Quick start & tutorials
Explore the Model Compression Toolkit (MCT) through our tutorials, covering compression techniques for Keras and PyTorch models. Access interactive notebooks for hands-on learning. For example:
- Keras MobileNetV2 post training quantization
- Post training quantization with PyTorch
- Data Generation for ResNet18 with PyTorch.
Supported Versions
Currently, MCT is being tested on various Python, Pytorch and TensorFlow versions:
PyTorch 1.13 | PyTorch 2.0 | PyTorch 2.1 | |
---|---|---|---|
Python 3.9 | |||
Python 3.10 | |||
Python 3.11 |
TensorFlow 2.12 | TensorFlow 2.13 | TensorFlow 2.14 | TensorFlow 2.15 | |
---|---|---|---|---|
Python 3.9 | ||||
Python 3.10 | ||||
Python 3.11 |
Supported Features
MCT offers a range of powerful features to optimize neural network models for efficient deployment. These supported features include:
Data Generation *
MCT provides tools for generating synthetic images based on the statistics stored in a model's batch normalization layers. These generated images are valuable for various compression tasks where image data is required, such as quantization and pruning. You can customize data generation configurations to suit your specific needs. Go to the Data Generation page.
Quantization
MCT supports different quantization methods:
- Post-training quantization (PTQ): Keras API, PyTorch API
- Gradient-based post-training quantization (GPTQ): Keras API, PyTorch API
- Quantization-aware training (QAT) *
Quantization Method | Complexity | Computational Cost |
---|---|---|
PTQ | Low | Low (order of minutes) |
GPTQ (parameters fine-tuning using gradients) | Mild | Mild (order of 2-3 hours) |
QAT | High | High (order of 12-36 hours) |
In addition, MCT supports different quantization schemes for quantizing weights and activations:
- Power-Of-Two (hardware-friendly quantization [1])
- Symmetric
- Uniform
Main features:
- Graph optimizations: Transforming the model to an equivalent (yet, more efficient) model (for example, batch-normalization layer folding to its preceding linear layer).

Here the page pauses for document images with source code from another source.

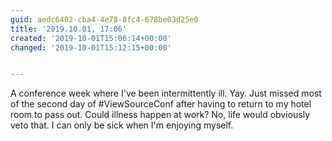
 ```yaml
---
guid: aedc6402-cba4-4e78-8fc4-678be03d25e0
title: '2019.10.01, 17:06'
created: '2019-10-01T15:06:14+00:00'
changed: '2019-10-01T15:12:15+00:00'


---
```


A conference week where I've been intermittently ill. Yay. Just missed most of the second day of #ViewSourceConf after having to return to my hotel room to pass out. Could illness happen at work? No, life would obviously veto that. I can only be sick when I'm enjoying myself.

- Quantization parameter search: Different methods can be used to minimize the expected added quantization-noise during thresholds search (by default, we use Mean-Square-Error, but other metrics can be used such as No-Clipping, Mean-Average-Error, and more).
- Advanced quantization algorithms: To prevent a performance degradation some algorithms are applied such as:
- Shift negative correction: Symmetric activation quantization can hurt the model's performance when some layers output both negative and positive activations, but their range is asymmetric. For more details please visit [1].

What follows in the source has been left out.